→ **REQUIRED ACTION**: Return exactly those lines of the material that fall between the line with "and VB.NET](/Samples/Images/AddAndDrawImage) sample" and the final line, both included.

→ **RAW DATA**:
= Beginning of Section =

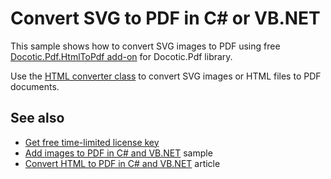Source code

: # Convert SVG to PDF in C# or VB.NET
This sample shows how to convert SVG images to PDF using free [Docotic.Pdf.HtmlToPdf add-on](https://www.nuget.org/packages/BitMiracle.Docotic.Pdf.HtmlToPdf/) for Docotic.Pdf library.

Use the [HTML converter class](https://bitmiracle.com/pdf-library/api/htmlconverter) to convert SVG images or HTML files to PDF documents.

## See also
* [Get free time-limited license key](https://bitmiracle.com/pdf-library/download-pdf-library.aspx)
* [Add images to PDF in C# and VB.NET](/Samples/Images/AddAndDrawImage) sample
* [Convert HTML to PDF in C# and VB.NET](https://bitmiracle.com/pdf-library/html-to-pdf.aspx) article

= End of Section =

→ **FINISHED EXERCISE**:
* [Add images to PDF in C# and VB.NET](/Samples/Images/AddAndDrawImage) sample
* [Convert HTML to PDF in C# and VB.NET](https://bitmiracle.com/pdf-library/html-to-pdf.aspx) article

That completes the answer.